#### About this exercise
Return the lines exactly as they stand, from the first of the material through the line containing "existentes e relevantes;".

#### Data to use

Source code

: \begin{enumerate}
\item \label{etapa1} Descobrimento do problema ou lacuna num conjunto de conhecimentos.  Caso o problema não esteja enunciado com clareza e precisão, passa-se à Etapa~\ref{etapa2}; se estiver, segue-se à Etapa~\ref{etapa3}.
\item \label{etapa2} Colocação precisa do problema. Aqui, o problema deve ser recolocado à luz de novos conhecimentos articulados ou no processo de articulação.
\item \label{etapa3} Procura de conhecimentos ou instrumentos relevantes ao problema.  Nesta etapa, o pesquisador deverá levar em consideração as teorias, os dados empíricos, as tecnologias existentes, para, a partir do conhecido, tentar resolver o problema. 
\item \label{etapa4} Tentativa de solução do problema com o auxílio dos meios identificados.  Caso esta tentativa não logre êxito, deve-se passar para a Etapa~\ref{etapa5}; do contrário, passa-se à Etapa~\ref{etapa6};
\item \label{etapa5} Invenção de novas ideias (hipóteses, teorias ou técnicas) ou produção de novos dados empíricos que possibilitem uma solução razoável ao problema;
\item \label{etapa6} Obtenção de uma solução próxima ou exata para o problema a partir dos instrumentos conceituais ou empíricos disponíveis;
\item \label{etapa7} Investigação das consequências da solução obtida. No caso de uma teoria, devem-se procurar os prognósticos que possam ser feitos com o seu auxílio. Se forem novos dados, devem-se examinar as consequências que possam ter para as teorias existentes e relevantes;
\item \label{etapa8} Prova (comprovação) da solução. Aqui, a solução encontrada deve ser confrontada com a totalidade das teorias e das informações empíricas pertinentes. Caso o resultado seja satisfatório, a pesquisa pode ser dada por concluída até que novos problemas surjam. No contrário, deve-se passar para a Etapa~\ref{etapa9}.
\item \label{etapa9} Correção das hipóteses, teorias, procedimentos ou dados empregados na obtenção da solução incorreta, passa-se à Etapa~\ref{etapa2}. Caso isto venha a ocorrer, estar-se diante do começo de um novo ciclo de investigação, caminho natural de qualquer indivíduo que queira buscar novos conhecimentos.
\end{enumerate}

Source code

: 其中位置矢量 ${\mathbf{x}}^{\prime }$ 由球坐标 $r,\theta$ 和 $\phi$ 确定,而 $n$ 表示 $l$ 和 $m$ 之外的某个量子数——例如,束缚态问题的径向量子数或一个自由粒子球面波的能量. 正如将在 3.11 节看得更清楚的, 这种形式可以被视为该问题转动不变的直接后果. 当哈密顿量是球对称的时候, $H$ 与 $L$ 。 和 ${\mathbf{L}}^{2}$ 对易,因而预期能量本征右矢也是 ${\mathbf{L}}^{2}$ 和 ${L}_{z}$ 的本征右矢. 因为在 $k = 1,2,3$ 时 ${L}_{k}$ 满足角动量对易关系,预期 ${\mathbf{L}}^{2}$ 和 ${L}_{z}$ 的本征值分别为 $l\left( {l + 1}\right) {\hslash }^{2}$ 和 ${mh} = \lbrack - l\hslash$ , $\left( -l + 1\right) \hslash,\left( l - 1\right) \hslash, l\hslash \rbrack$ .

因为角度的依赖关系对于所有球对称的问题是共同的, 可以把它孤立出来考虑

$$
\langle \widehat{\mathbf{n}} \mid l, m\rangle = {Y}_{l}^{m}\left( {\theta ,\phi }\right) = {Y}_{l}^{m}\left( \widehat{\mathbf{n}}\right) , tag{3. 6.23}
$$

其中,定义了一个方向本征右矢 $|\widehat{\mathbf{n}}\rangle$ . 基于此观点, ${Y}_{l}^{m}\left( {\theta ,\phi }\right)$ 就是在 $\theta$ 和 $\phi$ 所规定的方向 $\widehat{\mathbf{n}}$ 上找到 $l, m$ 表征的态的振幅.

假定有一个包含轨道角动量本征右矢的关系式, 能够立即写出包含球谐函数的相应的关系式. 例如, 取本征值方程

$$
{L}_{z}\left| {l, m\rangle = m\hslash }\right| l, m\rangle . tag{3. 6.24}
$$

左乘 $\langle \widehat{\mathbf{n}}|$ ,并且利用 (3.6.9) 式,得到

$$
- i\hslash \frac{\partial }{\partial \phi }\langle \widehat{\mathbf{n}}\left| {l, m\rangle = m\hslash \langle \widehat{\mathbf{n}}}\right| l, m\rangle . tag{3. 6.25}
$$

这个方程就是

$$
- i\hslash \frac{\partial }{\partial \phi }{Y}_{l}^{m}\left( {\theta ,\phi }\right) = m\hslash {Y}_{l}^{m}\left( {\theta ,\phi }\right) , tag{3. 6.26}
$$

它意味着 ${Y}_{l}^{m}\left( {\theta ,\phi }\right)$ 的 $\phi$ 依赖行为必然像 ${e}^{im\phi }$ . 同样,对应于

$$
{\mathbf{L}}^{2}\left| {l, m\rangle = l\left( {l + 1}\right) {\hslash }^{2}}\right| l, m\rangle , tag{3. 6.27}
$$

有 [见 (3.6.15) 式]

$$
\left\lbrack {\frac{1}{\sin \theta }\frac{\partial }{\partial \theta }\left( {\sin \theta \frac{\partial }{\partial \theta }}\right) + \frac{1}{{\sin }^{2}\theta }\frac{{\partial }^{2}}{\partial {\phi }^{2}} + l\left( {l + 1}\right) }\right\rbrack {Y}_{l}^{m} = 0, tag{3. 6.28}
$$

#### Answer to the problem
Source code

: \begin{enumerate}
\item \label{etapa1} Descobrimento do problema ou lacuna num conjunto de conhecimentos.  Caso o problema não esteja enunciado com clareza e precisão, passa-se à Etapa~\ref{etapa2}; se estiver, segue-se à Etapa~\ref{etapa3}.
\item \label{etapa2} Colocação precisa do problema. Aqui, o problema deve ser recolocado à luz de novos conhecimentos articulados ou no processo de articulação.
\item \label{etapa3} Procura de conhecimentos ou instrumentos relevantes ao problema.  Nesta etapa, o pesquisador deverá levar em consideração as teorias, os dados empíricos, as tecnologias existentes, para, a partir do conhecido, tentar resolver o problema. 
\item \label{etapa4} Tentativa de solução do problema com o auxílio dos meios identificados.  Caso esta tentativa não logre êxito, deve-se passar para a Etapa~\ref{etapa5}; do contrário, passa-se à Etapa~\ref{etapa6};
\item \label{etapa5} Invenção de novas ideias (hipóteses, teorias ou técnicas) ou produção de novos dados empíricos que possibilitem uma solução razoável ao problema;
\item \label{etapa6} Obtenção de uma solução próxima ou exata para o problema a partir dos instrumentos conceituais ou empíricos disponíveis;
\item \label{etapa7} Investigação das consequências da solução obtida. No caso de uma teoria, devem-se procurar os prognósticos que possam ser feitos com o seu auxílio. Se forem novos dados, devem-se examinar as consequências que possam ter para as teorias existentes e relevantes;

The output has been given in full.